= Philippe de La Harpe =

Swiss physician (1830–1882)

Philippe de La Harpe (1 April 1830, Paudex - 25 February 1882, Lausanne) was a Swiss medical doctor known for research in the fields of geology and paleontology.

He studied medicine in Bonn, Berlin, Prague, Vienna and Lyon, then received his doctor-surgeon licence from the University of Bern in 1854. He spent the winter of 1855/56 in England, where he made the acquaintance of several geologists, then settled as a doctor in Lausanne during the spring of 1856. In Lausanne, he worked as a physician for the remainder of his life, being very active in medical research and a member of various professional groups.

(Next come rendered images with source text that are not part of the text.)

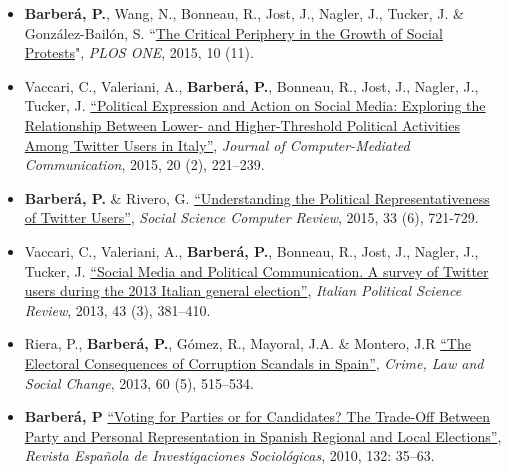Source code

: \documentclass[margin,line,11pt]{resume}
\begin{document}
\begin{resume}
\begin{itemize}[leftmargin=5.5mm]
\item[6.] \textbf{Barber\'{a}, P.}, Wang, N., Bonneau, R., Jost, J., Nagler, J., Tucker, J. \& Gonz\'{a}lez-Bail\'{o}n, S. ``\href{http://journals.plos.org/plosone/article?id=10.1371/journal.pone.0143611}{The Critical Periphery in the Growth of Social Protests}", \textit{PLOS ONE}, 2015, 10 (11).

\item[5.] Vaccari, C., Valeriani, A., \textbf{Barber\'{a}, P.}, Bonneau, R., Jost, J., Nagler, J., Tucker, J. \href{http://onlinelibrary.wiley.com/doi/10.1111/jcc4.12108/abstract#.VLRLl9mdVFM.twitter}{``Political Expression and Action on Social Media: Exploring the Relationship Between Lower- and Higher-Threshold Political Activities Among Twitter Users in Italy''}, \emph{Journal of Computer-Mediated Communication}, 2015, 20 (2), 221--239.

\newpage   

\item[4.] \textbf{Barber\'{a}, P.} \& Rivero, G. \href{http://ssc.sagepub.com/content/33/6/712}{``Understanding the Political Representativeness of Twitter Users''}, \textit{Social Science Computer Review}, 2015, 33 (6), 721-729.

\item[3.] Vaccari, C., Valeriani, A., \textbf{Barber\'{a}, P.}, Bonneau, R., Jost, J., Nagler, J., Tucker, J. \href{http://www.rivisteweb.it/doi/10.1426/75245}{``Social Media and Political Communication. A survey of Twitter users during the 2013 Italian general election''}, \emph{Italian Political Science Review}, 2013, 43 (3), 381--410.

\item[2.] Riera, P., \textbf{Barber\'{a}, P.}, G\'{o}mez, R., Mayoral, J.A. \& Montero, J.R \href{http://link.springer.com/article/10.1007/s10611-013-9479-1}{``The Electoral Consequences of Corruption Scandals in Spain''}, \emph{Crime, Law and Social Change}, 2013, 60 (5), 515--534.

\item[1.] \textbf{Barber\'{a}, P} \href{http://www.reis.cis.es/REIS/PDF/REIS_132_021285919804928.pdf}{``Voting for Parties or for Candidates? The Trade-Off Between Party and Personal Representation in Spanish Regional and Local Elections''}, \emph{Revista Espa\~{n}ola de Investigaciones Sociol\'{o}gicas}, 2010, 132: 35--63.

\end{itemize}    



\end{resume}
\end{document}
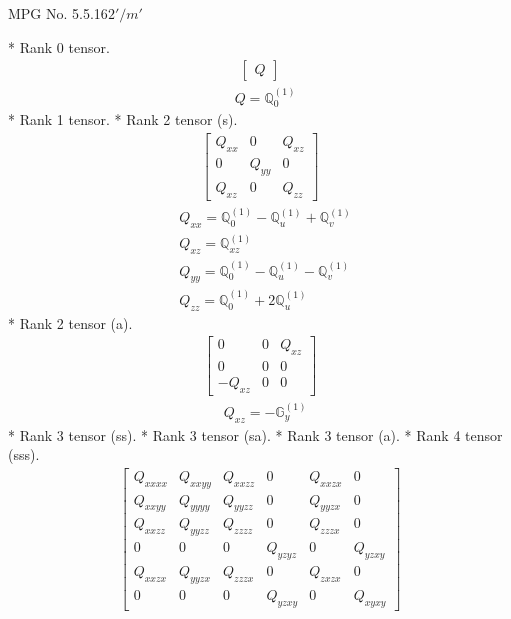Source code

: \documentclass[fleqn,8pt,landscape]{jsarticle}
\begin{document}
\setcounter{MaxMatrixCols}{32}

\renewcommand{\tablename}{Table~}
\renewcommand{\figurename}{Figure~}
\begin{center}
\LARGE
MPG No. 5.5.16\quad$2'/m'$
\end{center}
* Rank 0 tensor.
\begin{align*}
\begin{bmatrix} Q \end{bmatrix}
\end{align*}
\begin{align*}
& Q = \mathbb{Q}_{0}^{(1)}
\end{align*}
* Rank 1 tensor.
* Rank 2 tensor (s).
\begin{align*}
\begin{bmatrix} Q_{xx} & 0 & Q_{xz} \\ 0 & Q_{yy} & 0 \\ Q_{xz} & 0 & Q_{zz} \end{bmatrix}
\end{align*}
\begin{align*}
& Q_{xx} = \mathbb{Q}_{0}^{(1)} - \mathbb{Q}_{u}^{(1)} + \mathbb{Q}_{v}^{(1)} \\
& Q_{xz} = \mathbb{Q}_{xz}^{(1)} \\
& Q_{yy} = \mathbb{Q}_{0}^{(1)} - \mathbb{Q}_{u}^{(1)} - \mathbb{Q}_{v}^{(1)} \\
& Q_{zz} = \mathbb{Q}_{0}^{(1)} + 2 \mathbb{Q}_{u}^{(1)}
\end{align*}
* Rank 2 tensor (a).
\begin{align*}
\begin{bmatrix} 0 & 0 & Q_{xz} \\ 0 & 0 & 0 \\ - Q_{xz} & 0 & 0 \end{bmatrix}
\end{align*}
\begin{align*}
& Q_{xz} = - \mathbb{G}_{y}^{(1)}
\end{align*}
* Rank 3 tensor (ss).
* Rank 3 tensor (sa).
* Rank 3 tensor (a).
* Rank 4 tensor (sss).
\begin{align*}
\begin{bmatrix} Q_{xxxx} & Q_{xxyy} & Q_{xxzz} & 0 & Q_{xxzx} & 0 \\ Q_{xxyy} & Q_{yyyy} & Q_{yyzz} & 0 & Q_{yyzx} & 0 \\ Q_{xxzz} & Q_{yyzz} & Q_{zzzz} & 0 & Q_{zzzx} & 0 \\ 0 & 0 & 0 & Q_{yzyz} & 0 & Q_{yzxy} \\ Q_{xxzx} & Q_{yyzx} & Q_{zzzx} & 0 & Q_{zxzx} & 0 \\ 0 & 0 & 0 & Q_{yzxy} & 0 & Q_{xyxy} \end{bmatrix}
\end{align*}
\end{document}
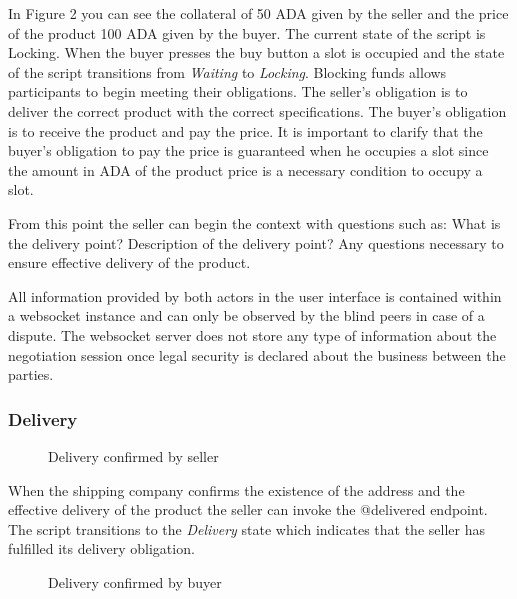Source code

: \documentclass[12pt]{article}
\begin{document}
In Figure 2 you can see the collateral of 50 ADA given by the seller and the price of the product 100 ADA given by the buyer. The current state of the script is Locking. 
When the buyer presses the buy button a slot is occupied and the state of the script transitions from \emph{Waiting} to \emph{Locking}.
Blocking funds allows participants to begin meeting their obligations.
The seller's obligation is to deliver the correct product with the correct specifications. The buyer's obligation is to receive the product and pay the price.
It is important to clarify that the buyer's obligation to pay the price is guaranteed when he occupies a slot since the amount in ADA of the product price is a necessary condition to occupy a slot.

From this point the seller can begin the context with questions such as: What is the delivery point? Description of the delivery point? Any questions necessary to ensure effective delivery of the product.

All information provided by both actors in the user interface is contained within a websocket instance and can only be observed by the blind peers in case of a dispute.
The websocket server does not store any type of information about the negotiation session once legal security is declared about the business between the parties.



\subsubsection { Delivery }


\begin{figure}[ht]
  \centering
  
  \caption{Delivery confirmed by seller}  
  \label{fig:delivered}
\end{figure}


When the shipping company confirms the existence of the address and the effective delivery of the product the seller can invoke the @delivered endpoint.
The script transitions to the \emph{Delivery} state which indicates that the seller has fulfilled its delivery obligation.

\begin{figure}[ht]
  \centering
  
  \caption{Delivery confirmed by buyer}
  \label{fig:delivered}
\end{figure}
\end{document}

For several years, he was curator of the canton's geological and mineralogical collections (1858-1863). With Charles-Théophile Gaudin (1822–1866) and Gabriel de Rumine (1841–1871), he made significant paleontological findings in the Canton of Vaud. During the last decade of his life, he devoted his energies to the study of nummulites, of which he became an international authority.

== Selected works ==
He made contributions to François Jules Pictet's Matériaux pour la paléontologie suisse, ou recueil de monographies sur les fossiles du Jura et des Alpes (1855-1857). The following are some of his noteworthy written efforts:
- Notice sur la faune du terrain sidérolithique dans la canton de Vaud, 1870 - On the fauna of the siderolithic terrain in the canton of Vaud.
- Note sur les Nummulites des Alpes occidentales, 1877 - On nummulites of the western Alps.
- Note sur la Géologie des environs de Louèche-les-Bains, 1877 - On the geology in the vicinity of Louèche-les-Bains.
- Nummulites des Alpes françaises - Nummulites of the French Alps.
- Étude des Nummulites de la Suisse et revision des espèces éocènes des genres Nummulites et Assilina , 1880 - Study of nummulites of Switzerland and a revision of Eocene species of the genera Nummulites and Assilina.
- Esquisse géologique de la chaîne du Meuvran - Geological sketch of the Muverans.